Kris sees all too clearly the world for what it is, he knows how this film ends; but instead of caving into monochrome, he stands defiant and expert in his songcraft, brings catharsis and folk opulence where a lesser hand would have us aground on the sharp fangs of the over-emoted.
IF YOU’RE a gig veteran, whichever your chosen poison in terms of bands or genres, I bet you can in one sphere break down your gig experiences thus.
Some bands you see – maybe that upcoming, hotly tipped support, you turn to your friends at the end of the night and say: “Yeah, quite fun they were.”

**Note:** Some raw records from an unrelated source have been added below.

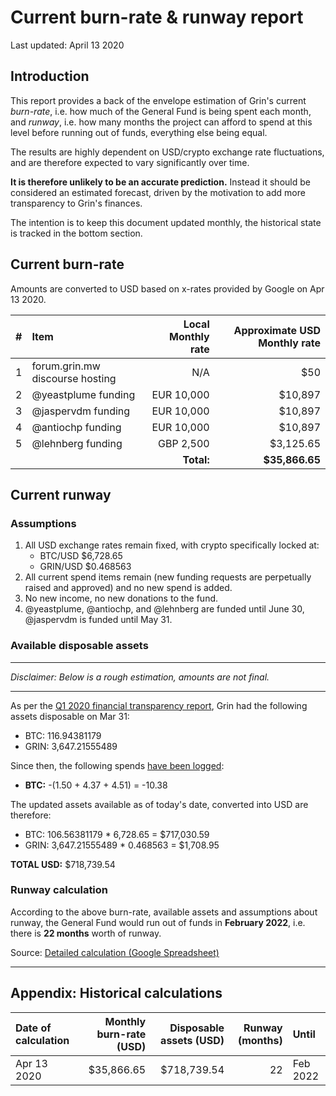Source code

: # Current burn-rate & runway report

Last updated: April 13 2020

## Introduction
This report provides a back of the envelope estimation of Grin's current _burn-rate_, i.e. how much of the General Fund is being spent each month, and _runway_, i.e. how many months the project can afford to spend at this level before running out of funds, everything else being equal.

The results are highly dependent on USD/crypto exchange rate fluctuations, and are therefore expected to vary significantly over time.

**It is therefore unlikely to be an accurate prediction.** Instead it should be considered an estimated forecast, driven by the motivation to add more transparency to Grin's finances.

The intention is to keep this document updated monthly, the historical state is tracked in the bottom section.

## Current burn-rate

Amounts are converted to USD based on x-rates provided by Google on Apr 13 2020.

| # | Item | Local Monthly rate | Approximate USD Monthly rate |
|---|:---|---:|---:|
1 | forum.grin.mw discourse hosting | N/A | $50 |
2 | @yeastplume funding | EUR 10,000 | $10,897 |
3 | @jaspervdm funding | EUR 10,000 | $10,897 |
4 | @antiochp funding | EUR 10,000 | $10,897 |
5 |@lehnberg funding | GBP 2,500 | $3,125.65 |
| | | **Total:** | **$35,866.65** |

## Current runway

### Assumptions

1. All USD exchange rates remain fixed, with crypto specifically locked at:
   * BTC/USD $6,728.65
   * GRIN/USD $0.468563
2. All current spend items remain (new funding requests are perpetually raised and approved) and no new spend is added.
3. No new income, no new donations to the fund.
4. @yeastplume, @antiochp, and @lehnberg are funded until June 30, @jaspervdm is funded until May 31.

### Available disposable assets

---
*Disclaimer: Below is a rough estimation, amounts are not final.*

---

As per the [Q1 2020 financial transparency report](https://github.com/mimblewimble/grin-pm/pull/279), Grin had the following assets disposable on Mar 31:
   * BTC: 116.94381179 
   * GRIN: 3,647.21555489

Since then, the following spends [have been logged](../spending_log.csv):
   * **BTC:** -(1.50 + 4.37 + 4.51) = -10.38

The updated assets available as of today's date, converted into USD are therefore:
   * BTC: 106.56381179 * 6,728.65 = $717,030.59 
   * GRIN: 3,647.21555489 * 0.468563 = $1,708.95
 
**TOTAL USD:** $718,739.54 

### Runway calculation

According to the above burn-rate, available assets and assumptions about runway, the General Fund would run out of funds in **February 2022**, i.e. there is **22 months** worth of runway.

Source: [Detailed calculation (Google Spreadsheet)](https://docs.google.com/spreadsheets/d/1JrZ1rlsQjzVHlbih4TLRi-iWRJHFGcMF7bpPLrr5rB8/edit?usp=sharing)

---

## Appendix: Historical calculations

| Date of calculation | Monthly burn-rate (USD) | Disposable assets (USD) | Runway (months) | Until |
|:---|---:|---:|---:|:---|
Apr 13 2020 | $35,866.65 | $718,739.54 | 22 | Feb 2022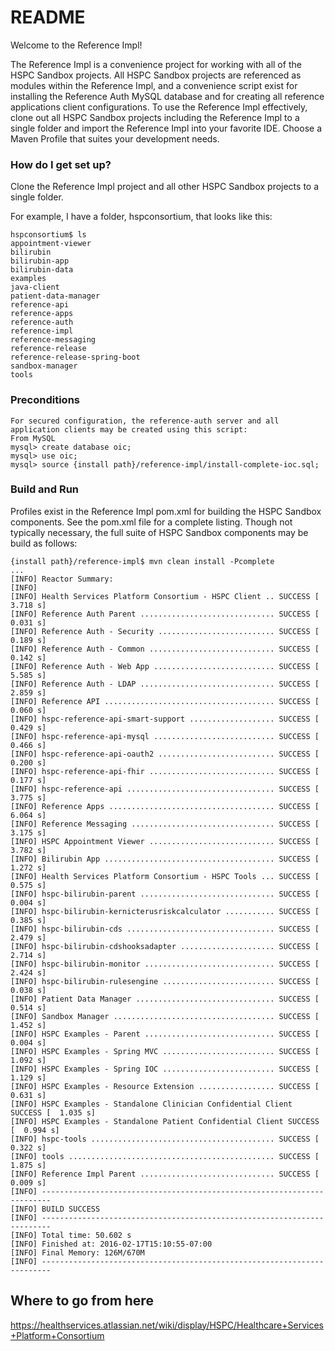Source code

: # README #

Welcome to the Reference Impl!

The Reference Impl is a convenience project for working with all of the HSPC Sandbox projects.  All HSPC Sandbox projects are referenced as modules within the Reference Impl, and a convenience script exist for installing the Reference Auth MySQL database and for creating all reference applications client configurations.  To use the Reference Impl effectively, clone out all HSPC Sandbox projects including the Reference Impl to a single folder and import the Reference Impl into your favorite IDE.  Choose a Maven Profile that suites your development needs.

### How do I get set up? ###
Clone the Reference Impl project and all other HSPC Sandbox projects to a single folder.

For example, I have a folder, hspconsortium, that looks like this:

    hspconsortium$ ls
    appointment-viewer
    bilirubin
    bilirubin-app
    bilirubin-data
    examples
    java-client
    patient-data-manager
    reference-api
    reference-apps
    reference-auth
    reference-impl
    reference-messaging
    reference-release
    reference-release-spring-boot
    sandbox-manager
    tools

### Preconditions ###
    For secured configuration, the reference-auth server and all application clients may be created using this script:
    From MySQL
    mysql> create database oic;
    mysql> use oic;
    mysql> source {install path}/reference-impl/install-complete-ioc.sql;

### Build and Run ###

Profiles exist in the Reference Impl pom.xml for building the HSPC Sandbox components.  See the pom.xml file for a complete listing.  Though not typically necessary, the full suite of HSPC Sandbox components may be build as follows: 

    {install path}/reference-impl$ mvn clean install -Pcomplete
    ...
    [INFO] Reactor Summary:
    [INFO]
    [INFO] Health Services Platform Consortium - HSPC Client .. SUCCESS [  3.718 s]
    [INFO] Reference Auth Parent .............................. SUCCESS [  0.031 s]
    [INFO] Reference Auth - Security .......................... SUCCESS [  0.189 s]
    [INFO] Reference Auth - Common ............................ SUCCESS [  0.142 s]
    [INFO] Reference Auth - Web App ........................... SUCCESS [  5.585 s]
    [INFO] Reference Auth - LDAP .............................. SUCCESS [  2.859 s]
    [INFO] Reference API ...................................... SUCCESS [  0.060 s]
    [INFO] hspc-reference-api-smart-support ................... SUCCESS [  0.429 s]
    [INFO] hspc-reference-api-mysql ........................... SUCCESS [  0.466 s]
    [INFO] hspc-reference-api-oauth2 .......................... SUCCESS [  0.200 s]
    [INFO] hspc-reference-api-fhir ............................ SUCCESS [  0.177 s]
    [INFO] hspc-reference-api ................................. SUCCESS [  3.775 s]
    [INFO] Reference Apps ..................................... SUCCESS [  6.064 s]
    [INFO] Reference Messaging ................................ SUCCESS [  3.175 s]
    [INFO] HSPC Appointment Viewer ............................ SUCCESS [  3.782 s]
    [INFO] Bilirubin App ...................................... SUCCESS [  1.272 s]
    [INFO] Health Services Platform Consortium - HSPC Tools ... SUCCESS [  0.575 s]
    [INFO] hspc-bilirubin-parent .............................. SUCCESS [  0.004 s]
    [INFO] hspc-bilirubin-kernicterusriskcalculator ........... SUCCESS [  0.385 s]
    [INFO] hspc-bilirubin-cds ................................. SUCCESS [  2.479 s]
    [INFO] hspc-bilirubin-cdshooksadapter ..................... SUCCESS [  2.714 s]
    [INFO] hspc-bilirubin-monitor ............................. SUCCESS [  2.424 s]
    [INFO] hspc-bilirubin-rulesengine ......................... SUCCESS [  0.038 s]
    [INFO] Patient Data Manager ............................... SUCCESS [  0.514 s]
    [INFO] Sandbox Manager .................................... SUCCESS [  1.452 s]
    [INFO] HSPC Examples - Parent ............................. SUCCESS [  0.004 s]
    [INFO] HSPC Examples - Spring MVC ......................... SUCCESS [  1.092 s]
    [INFO] HSPC Examples - Spring IOC ......................... SUCCESS [  1.129 s]
    [INFO] HSPC Examples - Resource Extension ................. SUCCESS [  0.631 s]
    [INFO] HSPC Examples - Standalone Clinician Confidential Client SUCCESS [  1.035 s]
    [INFO] HSPC Examples - Standalone Patient Confidential Client SUCCESS [  0.994 s]
    [INFO] hspc-tools ......................................... SUCCESS [  0.322 s]
    [INFO] tools .............................................. SUCCESS [  1.875 s]
    [INFO] Reference Impl Parent .............................. SUCCESS [  0.009 s]
    [INFO] ------------------------------------------------------------------------
    [INFO] BUILD SUCCESS
    [INFO] ------------------------------------------------------------------------
    [INFO] Total time: 50.602 s
    [INFO] Finished at: 2016-02-17T15:10:55-07:00
    [INFO] Final Memory: 126M/670M
    [INFO] ------------------------------------------------------------------------

## Where to go from here ##
https://healthservices.atlassian.net/wiki/display/HSPC/Healthcare+Services+Platform+Consortium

A step above, and you’ve got those bands who really do it for you. Someone asks you the day after: well, how was it? “Yeah, cracking,” your reply.
But then there’s those artists you see, and maybe two or three songs in you realise there’s something more going on. A whole lot more. Be it precision, craft, a line straight to the infinite; that indefinable other thing that lifts the experience of the band you’re seeing to a whole other level of rapture and communal experience; of epiphany, of wonder. You turn to your gig-going friends and say: “[insert favoured expletive] – they’ve really got it.”
What is the it? Hard to say. In previous times and other societies, such people would be absolutely seen as channelling from elsewhere. They’d be regarded as seers, wholly and holy connected to something we can only wonder at. The it separates people having a crack with some instruments from well … musicians. Storytellers. Prophets, if you like.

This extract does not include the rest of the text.